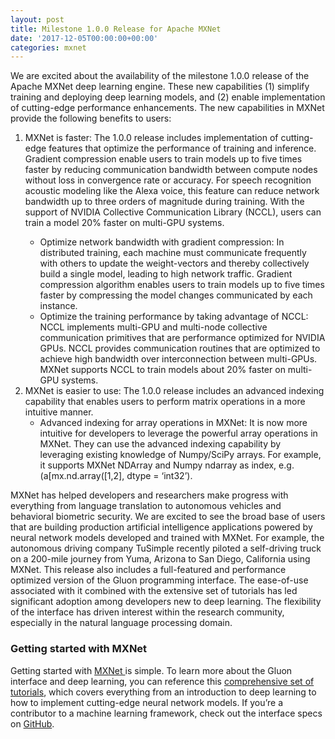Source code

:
 ```yaml
---
layout: post
title: Milestone 1.0.0 Release for Apache MXNet
date: '2017-12-05T00:00:00+00:00'
categories: mxnet
---
```

 <p>
We are excited about the availability of the milestone 1.0.0 release of the Apache MXNet deep learning engine. These new capabilities (1) simplify training and deploying deep learning models, and (2) enable implementation of cutting-edge performance enhancements. The new capabilities in MXNet provide the following benefits to users: 
</p>
<ol>
<li> MXNet is faster: The 1.0.0 release includes implementation of cutting-edge features that optimize the performance of training and inference. Gradient compression enable users to train models up to five times faster by reducing communication bandwidth between compute nodes without loss in convergence rate or accuracy. For speech recognition acoustic modeling like the Alexa voice, this feature can reduce network bandwidth up to three orders of magnitude during training. With the support of NVIDIA Collective Communication Library (NCCL), users can train a model 20% faster on multi-GPU systems. 
</li>
<ul>
<li>
Optimize network bandwidth with gradient compression: In distributed training, each machine must communicate frequently with others to update the weight-vectors and thereby collectively build a single model, leading to high network traffic. Gradient compression algorithm enables users to train models up to five times faster by compressing the model changes communicated by each instance. 
</li>
<li>
Optimize the training performance by taking advantage of NCCL: NCCL implements multi-GPU and multi-node collective communication primitives that are performance optimized for NVIDIA GPUs. NCCL provides communication routines that are optimized to achieve high bandwidth over interconnection between multi-GPUs. MXNet supports NCCL to train models about 20% faster on multi-GPU systems.
</li>
</ul>
<li>
MXNet is easier to use: The 1.0.0 release includes an advanced indexing capability that enables users to perform matrix operations in a more intuitive manner. 
<ul>
<li>
Advanced indexing for array operations in MXNet: It is now more intuitive for developers to leverage the powerful array operations in MXNet. They can use the advanced indexing capability by leveraging existing knowledge of Numpy/SciPy arrays. For example, it supports MXNet NDArray and Numpy ndarray as index, e.g. (a[mx.nd.array([1,2], dtype = ‘int32’).
</li>
</ul>
</ol>
<p>
MXNet has helped developers and researchers make progress with everything from language translation to autonomous vehicles and behavioral biometric security. We are excited to see the broad base of users that are building production artificial intelligence applications powered by neural network models developed and trained with MXNet. For example, the autonomous driving company TuSimple recently piloted a self-driving truck on a 200-mile journey from Yuma, Arizona to San Diego, California using MXNet. This release also includes a full-featured and performance optimized version of the Gluon programming interface. The ease-of-use associated with it combined with the extensive set of tutorials has led significant adoption among developers new to deep learning. The flexibility of the interface has driven interest within the research community, especially in the natural language processing domain.
</p>
<h3>
Getting started with MXNet
</h3>
<p>
Getting started with <a href="http://mxnet.incubator.apache.org/install/index.html"> MXNet </a> is simple. To learn more about the Gluon interface and deep learning, you can reference this <a href="http://gluon.mxnet.io/">comprehensive set of tutorials</a>, which covers everything from an introduction to deep learning to how to implement cutting-edge neural network models. If you’re a contributor to a machine learning framework, check out the interface specs on <a href="https://github.com/gluon-api/gluon-api/">GitHub</a>. 
</p>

_Exercise_. Report the number of lines in the entries above that include the string "indexing". Give nothing but the number.

_Task result_. 2